8.5 Unit Summary and Review

Genetic testing analyzes DNA, genes, chromosomes, or proteins to identify changes associated with health conditions. It serves various purposes, including predicting disease risk, identifying carriers of genetic conditions, diagnosing disorders, guiding treatment decisions, and informing research. Examples include newborn screening, prenatal testing, carrier screening, pharmacogenomic testing, and diagnostic tests. The benefits include reducing uncertainty about health risks, guiding preventive measures, and aiding treatment planning. However, testing has limitations, such as emotional, financial, and social implications, potential discrimination, and gaps in actionable treatments for identified disorders. Nurses play a critical role in patient education, informed decision-making, and coordination with genetic counsellors.

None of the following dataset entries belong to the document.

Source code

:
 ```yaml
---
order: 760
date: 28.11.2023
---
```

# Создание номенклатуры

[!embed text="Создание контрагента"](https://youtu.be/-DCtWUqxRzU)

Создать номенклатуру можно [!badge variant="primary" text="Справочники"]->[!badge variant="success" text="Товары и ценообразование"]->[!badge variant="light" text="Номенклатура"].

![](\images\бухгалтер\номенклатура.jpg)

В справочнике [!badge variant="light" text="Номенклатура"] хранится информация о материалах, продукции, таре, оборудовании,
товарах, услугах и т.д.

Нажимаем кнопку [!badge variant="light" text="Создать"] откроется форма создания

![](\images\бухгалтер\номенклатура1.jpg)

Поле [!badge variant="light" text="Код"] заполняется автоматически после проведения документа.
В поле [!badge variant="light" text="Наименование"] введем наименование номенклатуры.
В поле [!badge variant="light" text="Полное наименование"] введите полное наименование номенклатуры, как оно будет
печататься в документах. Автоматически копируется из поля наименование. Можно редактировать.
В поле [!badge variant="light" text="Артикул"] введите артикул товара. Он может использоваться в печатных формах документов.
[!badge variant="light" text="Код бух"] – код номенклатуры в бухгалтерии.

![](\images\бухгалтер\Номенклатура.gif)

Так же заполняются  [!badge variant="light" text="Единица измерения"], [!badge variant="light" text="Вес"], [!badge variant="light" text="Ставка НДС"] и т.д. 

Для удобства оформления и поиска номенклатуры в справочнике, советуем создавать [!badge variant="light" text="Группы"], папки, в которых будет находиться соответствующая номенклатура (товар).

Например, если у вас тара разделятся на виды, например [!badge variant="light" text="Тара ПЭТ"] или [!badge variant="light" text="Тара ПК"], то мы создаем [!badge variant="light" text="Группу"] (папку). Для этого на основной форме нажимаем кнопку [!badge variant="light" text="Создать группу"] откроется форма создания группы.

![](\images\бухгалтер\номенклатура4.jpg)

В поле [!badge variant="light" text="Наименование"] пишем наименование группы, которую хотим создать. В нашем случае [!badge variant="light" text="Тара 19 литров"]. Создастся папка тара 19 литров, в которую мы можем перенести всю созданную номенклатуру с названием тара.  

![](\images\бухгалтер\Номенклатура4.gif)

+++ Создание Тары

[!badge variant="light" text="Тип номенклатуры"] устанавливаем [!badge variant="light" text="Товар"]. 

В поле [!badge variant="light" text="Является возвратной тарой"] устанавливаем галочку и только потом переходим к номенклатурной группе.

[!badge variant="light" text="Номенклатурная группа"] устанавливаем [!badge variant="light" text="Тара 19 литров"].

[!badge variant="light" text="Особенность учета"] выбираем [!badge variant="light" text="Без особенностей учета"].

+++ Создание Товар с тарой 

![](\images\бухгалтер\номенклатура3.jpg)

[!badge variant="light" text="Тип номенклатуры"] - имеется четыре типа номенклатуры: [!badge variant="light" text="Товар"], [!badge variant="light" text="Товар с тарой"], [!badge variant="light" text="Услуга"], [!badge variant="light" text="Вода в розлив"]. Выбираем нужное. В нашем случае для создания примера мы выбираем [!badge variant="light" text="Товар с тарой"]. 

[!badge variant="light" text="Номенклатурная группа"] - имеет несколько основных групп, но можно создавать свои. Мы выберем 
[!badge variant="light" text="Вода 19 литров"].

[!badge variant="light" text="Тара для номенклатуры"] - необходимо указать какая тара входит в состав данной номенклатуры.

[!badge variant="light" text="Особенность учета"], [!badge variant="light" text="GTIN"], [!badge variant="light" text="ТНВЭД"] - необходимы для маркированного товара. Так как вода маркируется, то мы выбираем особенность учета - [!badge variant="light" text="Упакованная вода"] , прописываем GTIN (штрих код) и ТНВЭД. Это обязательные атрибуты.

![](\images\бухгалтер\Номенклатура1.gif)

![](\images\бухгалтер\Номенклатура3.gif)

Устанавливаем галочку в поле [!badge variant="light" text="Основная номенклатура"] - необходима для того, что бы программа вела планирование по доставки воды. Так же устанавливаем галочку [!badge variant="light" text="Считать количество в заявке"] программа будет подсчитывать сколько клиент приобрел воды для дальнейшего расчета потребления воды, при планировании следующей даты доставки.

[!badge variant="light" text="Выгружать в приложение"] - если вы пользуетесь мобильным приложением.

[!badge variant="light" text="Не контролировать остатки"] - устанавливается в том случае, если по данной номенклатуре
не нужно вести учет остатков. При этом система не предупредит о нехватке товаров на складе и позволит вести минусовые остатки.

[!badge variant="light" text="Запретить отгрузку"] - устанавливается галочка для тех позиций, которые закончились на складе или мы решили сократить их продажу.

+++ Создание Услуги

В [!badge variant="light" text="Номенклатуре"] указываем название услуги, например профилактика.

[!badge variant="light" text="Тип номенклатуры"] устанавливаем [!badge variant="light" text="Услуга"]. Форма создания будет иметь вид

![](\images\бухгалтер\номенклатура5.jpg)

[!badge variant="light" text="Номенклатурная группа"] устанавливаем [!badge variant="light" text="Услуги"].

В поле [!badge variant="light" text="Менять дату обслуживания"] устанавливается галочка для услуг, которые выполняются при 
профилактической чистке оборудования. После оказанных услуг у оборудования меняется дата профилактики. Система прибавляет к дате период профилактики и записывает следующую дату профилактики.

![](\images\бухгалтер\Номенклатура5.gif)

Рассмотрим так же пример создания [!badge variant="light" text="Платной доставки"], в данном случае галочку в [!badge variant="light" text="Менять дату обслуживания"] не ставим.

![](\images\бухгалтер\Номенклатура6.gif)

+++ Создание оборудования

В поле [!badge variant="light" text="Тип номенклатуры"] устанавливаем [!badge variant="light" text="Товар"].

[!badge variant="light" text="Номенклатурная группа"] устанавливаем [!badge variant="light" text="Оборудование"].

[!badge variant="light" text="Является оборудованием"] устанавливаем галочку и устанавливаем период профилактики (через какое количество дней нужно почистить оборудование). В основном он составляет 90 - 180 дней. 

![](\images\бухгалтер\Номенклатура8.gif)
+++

Genomic testing is becoming more accessible and integrated into primary care, yet its complexity raises challenges, particularly around interpreting results. Canadian laboratories typically classify genomic variants into five categories—pathogenic, likely pathogenic, variant of uncertain significance (VUS), likely benign, and benign—using guidelines like those from the American College of Medical Genetics and Genomics (ACMG). Misinterpreting results can lead to unnecessary follow-up, improper clinical management, or false reassurance. Secondary findings, unrelated to the primary reason for testing but may provide actionable health insights, are increasingly reported in whole exome and genome sequencing. However, they can also pose ethical and emotional challenges. Pre- and post-test counselling is essential to help individuals understand the implications of these findings and plan for their medical care.